How can i verify this equation?

## Homework Equations

# sin(x + i y) = sin(x) cosh(y) + i cos(x) sinh(y).
# cos(x + i y) = cos(x) cosh(y) - i sin(x) sinh(y).
# tan(x + i y) = (tan(x) + i tanh(y)) / (1 - i tan(x) tanh(y)).
# cot(x + i y) = (cot(x) coth(y) - i) / (i cot(x) + coth(y)).

## The Attempt at a Solution

i have tried to solve from right hand side but it didn't work, then i have simplified the equation tanh(z/2) = e^z-1 / e^z+1

if you help me, i will be appreciate.
thanx a lot.

Dick
Homework Helper
tanh(z/2)=(e^z-1)/(e^z+1) is an ok place to start.
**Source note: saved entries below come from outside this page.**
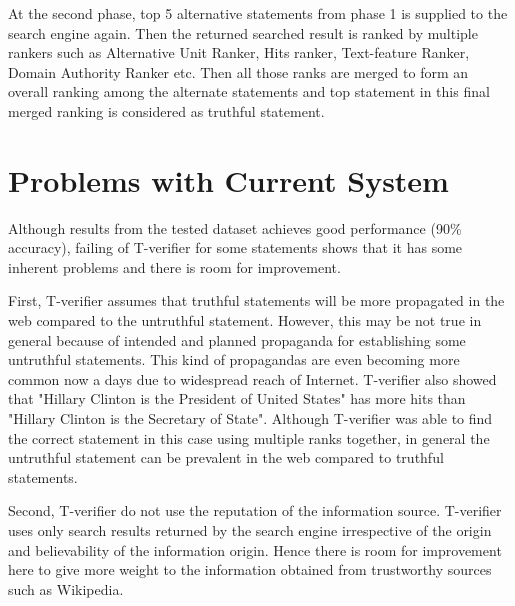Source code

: \documentclass[11pt]{article}
\begin{document}
At the second phase, top 5 alternative statements from phase 1 is supplied to the search engine again. Then the returned searched result is ranked by multiple rankers such as Alternative Unit Ranker, Hits ranker, Text-feature Ranker, Domain Authority Ranker etc. Then all those ranks are merged to form an overall ranking among the alternate statements and top statement in this final merged ranking is considered as truthful statement. 

%
%
%



\section{Problems with Current System}
Although results from the tested dataset achieves good performance (90\% accuracy), failing of T-verifier for some statements shows that it has some inherent problems and there is room for improvement. 

First, T-verifier assumes that truthful statements will be more propagated in the web compared to the untruthful statement. However, this may be not true in general because of intended and planned propaganda for establishing some untruthful statements. This kind of propagandas are even becoming more common now a days due to widespread reach of Internet. T-verifier also showed that "Hillary Clinton is the President of United States" has more hits than "Hillary Clinton is the Secretary of State". Although T-verifier was able to find the correct statement in this case using multiple ranks together, in general the untruthful statement can be prevalent in the web compared to truthful statements. 

Second, T-verifier do not use the reputation of the information source. T-verifier uses only search results returned by the search engine irrespective of the origin and believability of the information origin. Hence there is room for improvement here to give more weight to the information obtained from trustworthy sources such as Wikipedia. 
\end{document}
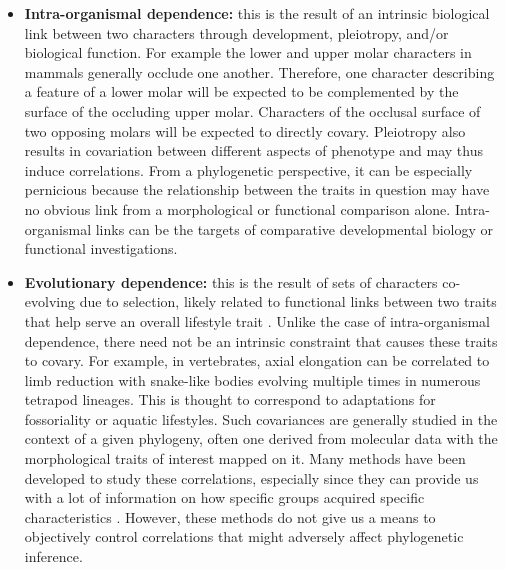 \documentclass[12pt,letterpaper]{article}
\begin{document}
\begin{itemize}
    \item \textbf{Intra-organismal dependence:} this is the result of an intrinsic biological link between two characters through development, pleiotropy, and/or biological function.
    For example the lower and upper molar characters in mammals generally occlude one another. 
    Therefore, one character describing a feature of a lower molar will be expected to be complemented by the surface of the occluding upper molar.
    Characters of the occlusal surface of two opposing molars will be expected to directly covary.
    Pleiotropy also results in covariation between different aspects of phenotype and may thus induce correlations. 
    From a phylogenetic perspective, it can be especially pernicious because the relationship between the traits in question may have no obvious link from a morphological or functional comparison alone. 
    Intra-organismal links can be the targets of comparative developmental biology \citep{goswami2010,kelly2010reduced,stoessel2013morphological,goswami2014macroevolutionary} or functional investigations. 

    \item \textbf{Evolutionary dependence:} this is the result of sets of characters co-evolving due to selection, likely related to functional links between two traits that help serve an overall lifestyle trait \citep{ClarkeMiddleton2008}. 
    Unlike the case of intra-organismal dependence, there need not be an intrinsic constraint that causes these traits to covary.
    For example, in vertebrates, axial elongation can be correlated to limb reduction with snake-like bodies evolving multiple times in numerous tetrapod lineages.
    This is thought to correspond to adaptations for fossoriality or aquatic lifestyles.
    Such covariances are generally studied in the context of a given phylogeny, often one derived from molecular data with the morphological traits of interest mapped on it.
    Many methods have been developed to study these correlations, especially since they can provide us with a lot of information on how specific groups acquired specific characteristics \citep{Lande1983,Maddison1990,Pagel1994,Pagel2006,Grabowski2016}.
    However, these methods do not give us a means to objectively control correlations that might adversely affect phylogenetic inference.


\end{itemize}
\end{document}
Now substitute z=x+iy and multiply numerator and denominator by the conjugate of (e^z+1). Multiply everything out. Where does that take you? What you eventually need is cosh(ix)=cos(x) and sinh(ix)=i*sin(x) for x real.

thank u very much.

ok i have substitued equation but after i don't know how can i simplify.

Dick
Homework Helper
What did you get? Did you multiply by the conjugate and collect terms? It works for me.

yes i did sir.

e^2(x+iy)-2e^(x+iy)+1 / e^2(x+iy)-1

did u mean complex conjugate ? or normal conjugate?

Dick
Homework Helper
The conjugate of the denominator is (e^(x-iy)+1). It looks like you multiplied by (e^(x+iy)-1). Try the first way.

Dick
Homework Helper
yes i did sir.

e^2(x+iy)-2e^(x+iy)+1 / e^2(x+iy)-1

did u mean complex conjugate ? or normal conjugate?
Complex. BTW, I suggested that because the denominator of the expression you are supposed to get is real. See why that's a clue?

ok result is

e^2x + e^(x+iy) - e^(x-iy)-1 / e^2x + e^(x+iy) + e^(x-iy)

than i don't know how can simplify this eq.

sorry, i am taking your time.

Dick
Homework Helper
There's a 1 in the denominator too. Factor e^(x+iy) etc into e^x*e^(iy). Divide numerator and denominator by e^(x). Is anything looking familiar yet? Don't be sorry, just try a little harder.